Nothing but the pictures may be left out. Restate the rest of the entries word for word.

**Dataset entries**
● ● ● ● ●

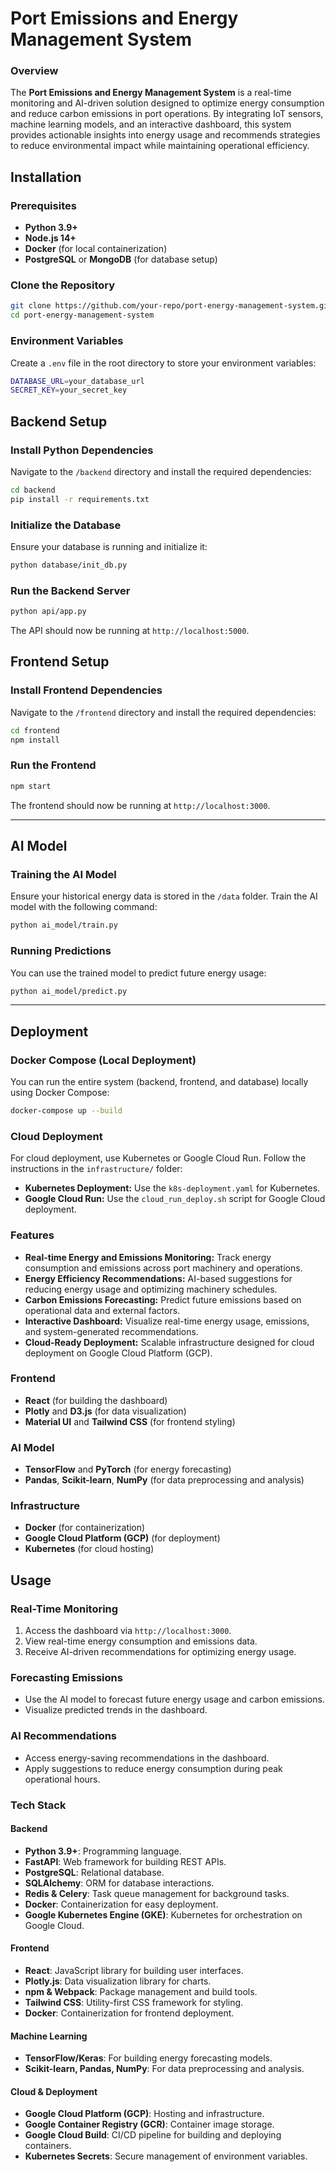 # Port Emissions and Energy Management System

### Overview
The **Port Emissions and Energy Management System** is a real-time monitoring and AI-driven solution designed to optimize energy consumption and reduce carbon emissions in port operations. By integrating IoT sensors, machine learning models, and an interactive dashboard, this system provides actionable insights into energy usage and recommends strategies to reduce environmental impact while maintaining operational efficiency.

## Installation

### Prerequisites
- **Python 3.9+**
- **Node.js 14+**
- **Docker** (for local containerization)
- **PostgreSQL** or **MongoDB** (for database setup)

### Clone the Repository
```bash
git clone https://github.com/your-repo/port-energy-management-system.git
cd port-energy-management-system
```

### Environment Variables
Create a `.env` file in the root directory to store your environment variables:
```bash
DATABASE_URL=your_database_url
SECRET_KEY=your_secret_key
```


## Backend Setup

### Install Python Dependencies
Navigate to the `/backend` directory and install the required dependencies:
```bash
cd backend
pip install -r requirements.txt
```

### Initialize the Database
Ensure your database is running and initialize it:
```bash
python database/init_db.py
```

### Run the Backend Server
```bash
python api/app.py
```
The API should now be running at `http://localhost:5000`.



## Frontend Setup

### Install Frontend Dependencies
Navigate to the `/frontend` directory and install the required dependencies:
```bash
cd frontend
npm install
```

### Run the Frontend
```bash
npm start
```
The frontend should now be running at `http://localhost:3000`.

---

## AI Model

### Training the AI Model
Ensure your historical energy data is stored in the `/data` folder. Train the AI model with the following command:
```bash
python ai_model/train.py
```

### Running Predictions
You can use the trained model to predict future energy usage:
```bash
python ai_model/predict.py
```

---

## Deployment

### Docker Compose (Local Deployment)
You can run the entire system (backend, frontend, and database) locally using Docker Compose:
```bash
docker-compose up --build
```

### Cloud Deployment
For cloud deployment, use Kubernetes or Google Cloud Run. Follow the instructions in the `infrastructure/` folder:
- **Kubernetes Deployment:** Use the `k8s-deployment.yaml` for Kubernetes.
- **Google Cloud Run:** Use the `cloud_run_deploy.sh` script for Google Cloud deployment.


### Features
- **Real-time Energy and Emissions Monitoring:** Track energy consumption and emissions across port machinery and operations.
- **Energy Efficiency Recommendations:** AI-based suggestions for reducing energy usage and optimizing machinery schedules.
- **Carbon Emissions Forecasting:** Predict future emissions based on operational data and external factors.
- **Interactive Dashboard:** Visualize real-time energy usage, emissions, and system-generated recommendations.
- **Cloud-Ready Deployment:** Scalable infrastructure designed for cloud deployment on Google Cloud Platform (GCP).

### Frontend
- **React** (for building the dashboard)
- **Plotly** and **D3.js** (for data visualization)
- **Material UI** and **Tailwind CSS** (for frontend styling)

### AI Model
- **TensorFlow** and **PyTorch** (for energy forecasting)
- **Pandas**, **Scikit-learn**, **NumPy** (for data preprocessing and analysis)

### Infrastructure
- **Docker** (for containerization)
- **Google Cloud Platform (GCP)** (for deployment)
- **Kubernetes** (for cloud hosting)



## Usage

### Real-Time Monitoring
1. Access the dashboard via `http://localhost:3000`.
2. View real-time energy consumption and emissions data.
3. Receive AI-driven recommendations for optimizing energy usage.

### Forecasting Emissions
- Use the AI model to forecast future energy usage and carbon emissions.
- Visualize predicted trends in the dashboard.

### AI Recommendations
- Access energy-saving recommendations in the dashboard.
- Apply suggestions to reduce energy consumption during peak operational hours.




### **Tech Stack**

#### **Backend**
- **Python 3.9+**: Programming language.
- **FastAPI**: Web framework for building REST APIs.
- **PostgreSQL**: Relational database.
- **SQLAlchemy**: ORM for database interactions.
- **Redis & Celery**: Task queue management for background tasks.
- **Docker**: Containerization for easy deployment.
- **Google Kubernetes Engine (GKE)**: Kubernetes for orchestration on Google Cloud.

#### **Frontend**
- **React**: JavaScript library for building user interfaces.
- **Plotly.js**: Data visualization library for charts.
- **npm & Webpack**: Package management and build tools.
- **Tailwind CSS**: Utility-first CSS framework for styling.
- **Docker**: Containerization for frontend deployment.

#### **Machine Learning**
- **TensorFlow/Keras**: For building energy forecasting models.
- **Scikit-learn, Pandas, NumPy**: For data preprocessing and analysis.

#### **Cloud & Deployment**
- **Google Cloud Platform (GCP)**: Hosting and infrastructure.
- **Google Container Registry (GCR)**: Container image storage.
- **Google Cloud Build**: CI/CD pipeline for building and deploying containers.
- **Kubernetes Secrets**: Secure management of environment variables.




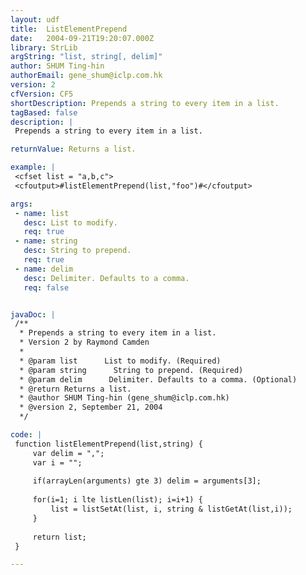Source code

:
 ```yaml
---
layout: udf
title:  ListElementPrepend
date:   2004-09-21T19:20:07.000Z
library: StrLib
argString: "list, string[, delim]"
author: SHUM Ting-hin
authorEmail: gene_shum@iclp.com.hk
version: 2
cfVersion: CF5
shortDescription: Prepends a string to every item in a list.
tagBased: false
description: |
 Prepends a string to every item in a list.

returnValue: Returns a list.

example: |
 <cfset list = "a,b,c">
 <cfoutput>#listElementPrepend(list,"foo")#</cfoutput>

args:
 - name: list
   desc: List to modify.
   req: true
 - name: string
   desc: String to prepend.
   req: true
 - name: delim
   desc: Delimiter. Defaults to a comma.
   req: false


javaDoc: |
 /**
  * Prepends a string to every item in a list.
  * Version 2 by Raymond Camden
  * 
  * @param list      List to modify. (Required)
  * @param string      String to prepend. (Required)
  * @param delim      Delimiter. Defaults to a comma. (Optional)
  * @return Returns a list. 
  * @author SHUM Ting-hin (gene_shum@iclp.com.hk) 
  * @version 2, September 21, 2004 
  */

code: |
 function listElementPrepend(list,string) {
     var delim = ",";
     var i = "";
     
     if(arrayLen(arguments) gte 3) delim = arguments[3];
     
     for(i=1; i lte listLen(list); i=i+1) {
         list = listSetAt(list, i, string & listGetAt(list,i));
     }
     
     return list;
 }

---
```


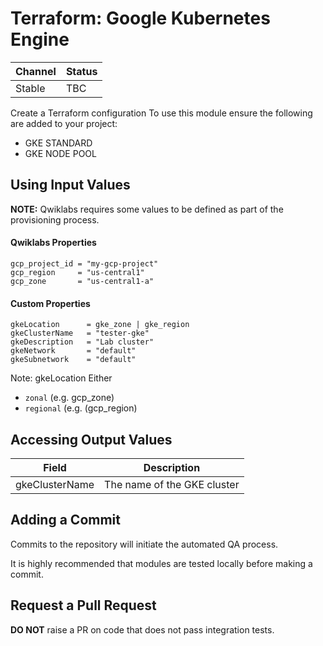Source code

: # Terraform: Google Kubernetes Engine

| Channel | Status |
|---------|--------|
| Stable  | TBC    | 

Create a Terraform configuration
To use this module ensure the following are added to your project:

* GKE STANDARD
* GKE NODE POOL 

## Using Input Values 

__NOTE:__ Qwiklabs requires some values to be defined as part of the provisioning process. 

#### Qwiklabs Properties
```
gcp_project_id = "my-gcp-project"
gcp_region     = "us-central1"
gcp_zone       = "us-central1-a"
```

#### Custom Properties

```
gkeLocation      = gke_zone | gke_region
gkeClusterName   = "tester-gke"
gkeDescription   = "Lab cluster"
gkeNetwork       = "default"
gkeSubnetwork    = "default"
```


Note: gkeLocation Either 
* `zonal` (e.g. gcp_zone) 
* `regional` (e.g. (gcp_region)


## Accessing Output Values 

| Field | Description |
|-------|-------------|
| gkeClusterName | The name of the GKE cluster |

## Adding a Commit 

Commits to the repository will initiate the automated QA process.

It is highly recommended that modules are tested locally before making a commit.

## Request a Pull Request

__DO NOT__ raise a PR on code that does not pass integration tests.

● ● ● ● ●

**Solution for this task**
 # Port Emissions and Energy Management System

### Overview
The **Port Emissions and Energy Management System** is a real-time monitoring and AI-driven solution designed to optimize energy consumption and reduce carbon emissions in port operations. By integrating IoT sensors, machine learning models, and an interactive dashboard, this system provides actionable insights into energy usage and recommends strategies to reduce environmental impact while maintaining operational efficiency.

## Installation

### Prerequisites
- **Python 3.9+**
- **Node.js 14+**
- **Docker** (for local containerization)
- **PostgreSQL** or **MongoDB** (for database setup)

### Clone the Repository
```bash
git clone https://github.com/your-repo/port-energy-management-system.git
cd port-energy-management-system
```

### Environment Variables
Create a `.env` file in the root directory to store your environment variables:
```bash
DATABASE_URL=your_database_url
SECRET_KEY=your_secret_key
```


## Backend Setup

### Install Python Dependencies
Navigate to the `/backend` directory and install the required dependencies:
```bash
cd backend
pip install -r requirements.txt
```

### Initialize the Database
Ensure your database is running and initialize it:
```bash
python database/init_db.py
```

### Run the Backend Server
```bash
python api/app.py
```
The API should now be running at `http://localhost:5000`.



## Frontend Setup

### Install Frontend Dependencies
Navigate to the `/frontend` directory and install the required dependencies:
```bash
cd frontend
npm install
```

### Run the Frontend
```bash
npm start
```
The frontend should now be running at `http://localhost:3000`.

---

## AI Model

### Training the AI Model
Ensure your historical energy data is stored in the `/data` folder. Train the AI model with the following command:
```bash
python ai_model/train.py
```

### Running Predictions
You can use the trained model to predict future energy usage:
```bash
python ai_model/predict.py
```

---

## Deployment

### Docker Compose (Local Deployment)
You can run the entire system (backend, frontend, and database) locally using Docker Compose:
```bash
docker-compose up --build
```

### Cloud Deployment
For cloud deployment, use Kubernetes or Google Cloud Run. Follow the instructions in the `infrastructure/` folder:
- **Kubernetes Deployment:** Use the `k8s-deployment.yaml` for Kubernetes.
- **Google Cloud Run:** Use the `cloud_run_deploy.sh` script for Google Cloud deployment.


### Features
- **Real-time Energy and Emissions Monitoring:** Track energy consumption and emissions across port machinery and operations.
- **Energy Efficiency Recommendations:** AI-based suggestions for reducing energy usage and optimizing machinery schedules.
- **Carbon Emissions Forecasting:** Predict future emissions based on operational data and external factors.
- **Interactive Dashboard:** Visualize real-time energy usage, emissions, and system-generated recommendations.
- **Cloud-Ready Deployment:** Scalable infrastructure designed for cloud deployment on Google Cloud Platform (GCP).

### Frontend
- **React** (for building the dashboard)
- **Plotly** and **D3.js** (for data visualization)
- **Material UI** and **Tailwind CSS** (for frontend styling)

### AI Model
- **TensorFlow** and **PyTorch** (for energy forecasting)
- **Pandas**, **Scikit-learn**, **NumPy** (for data preprocessing and analysis)

### Infrastructure
- **Docker** (for containerization)
- **Google Cloud Platform (GCP)** (for deployment)
- **Kubernetes** (for cloud hosting)



## Usage

### Real-Time Monitoring
1. Access the dashboard via `http://localhost:3000`.
2. View real-time energy consumption and emissions data.
3. Receive AI-driven recommendations for optimizing energy usage.

### Forecasting Emissions
- Use the AI model to forecast future energy usage and carbon emissions.
- Visualize predicted trends in the dashboard.

### AI Recommendations
- Access energy-saving recommendations in the dashboard.
- Apply suggestions to reduce energy consumption during peak operational hours.




### **Tech Stack**

#### **Backend**
- **Python 3.9+**: Programming language.
- **FastAPI**: Web framework for building REST APIs.
- **PostgreSQL**: Relational database.
- **SQLAlchemy**: ORM for database interactions.
- **Redis & Celery**: Task queue management for background tasks.
- **Docker**: Containerization for easy deployment.
- **Google Kubernetes Engine (GKE)**: Kubernetes for orchestration on Google Cloud.

#### **Frontend**
- **React**: JavaScript library for building user interfaces.
- **Plotly.js**: Data visualization library for charts.
- **npm & Webpack**: Package management and build tools.
- **Tailwind CSS**: Utility-first CSS framework for styling.
- **Docker**: Containerization for frontend deployment.

#### **Machine Learning**
- **TensorFlow/Keras**: For building energy forecasting models.
- **Scikit-learn, Pandas, NumPy**: For data preprocessing and analysis.

#### **Cloud & Deployment**
- **Google Cloud Platform (GCP)**: Hosting and infrastructure.
- **Google Container Registry (GCR)**: Container image storage.
- **Google Cloud Build**: CI/CD pipeline for building and deploying containers.
- **Kubernetes Secrets**: Secure management of environment variables.




Source code

:
 ```yaml
---
layout: udf
title:  ListElementPrepend
date:   2004-09-21T19:20:07.000Z
library: StrLib
argString: "list, string[, delim]"
author: SHUM Ting-hin
authorEmail: gene_shum@iclp.com.hk
version: 2
cfVersion: CF5
shortDescription: Prepends a string to every item in a list.
tagBased: false
description: |
 Prepends a string to every item in a list.

returnValue: Returns a list.

example: |
 <cfset list = "a,b,c">
 <cfoutput>#listElementPrepend(list,"foo")#</cfoutput>

args:
 - name: list
   desc: List to modify.
   req: true
 - name: string
   desc: String to prepend.
   req: true
 - name: delim
   desc: Delimiter. Defaults to a comma.
   req: false


javaDoc: |
 /**
  * Prepends a string to every item in a list.
  * Version 2 by Raymond Camden
  * 
  * @param list      List to modify. (Required)
  * @param string      String to prepend. (Required)
  * @param delim      Delimiter. Defaults to a comma. (Optional)
  * @return Returns a list. 
  * @author SHUM Ting-hin (gene_shum@iclp.com.hk) 
  * @version 2, September 21, 2004 
  */

code: |
 function listElementPrepend(list,string) {
     var delim = ",";
     var i = "";
     
     if(arrayLen(arguments) gte 3) delim = arguments[3];
     
     for(i=1; i lte listLen(list); i=i+1) {
         list = listSetAt(list, i, string & listGetAt(list,i));
     }
     
     return list;
 }

---
```


Source code

: # Terraform: Google Kubernetes Engine

| Channel | Status |
|---------|--------|
| Stable  | TBC    | 

Create a Terraform configuration
To use this module ensure the following are added to your project:

* GKE STANDARD
* GKE NODE POOL 

## Using Input Values 

__NOTE:__ Qwiklabs requires some values to be defined as part of the provisioning process. 

#### Qwiklabs Properties
```
gcp_project_id = "my-gcp-project"
gcp_region     = "us-central1"
gcp_zone       = "us-central1-a"
```

#### Custom Properties

```
gkeLocation      = gke_zone | gke_region
gkeClusterName   = "tester-gke"
gkeDescription   = "Lab cluster"
gkeNetwork       = "default"
gkeSubnetwork    = "default"
```


Note: gkeLocation Either 
* `zonal` (e.g. gcp_zone) 
* `regional` (e.g. (gcp_region)


## Accessing Output Values 

| Field | Description |
|-------|-------------|
| gkeClusterName | The name of the GKE cluster |

## Adding a Commit 

Commits to the repository will initiate the automated QA process.

It is highly recommended that modules are tested locally before making a commit.

## Request a Pull Request

__DO NOT__ raise a PR on code that does not pass integration tests.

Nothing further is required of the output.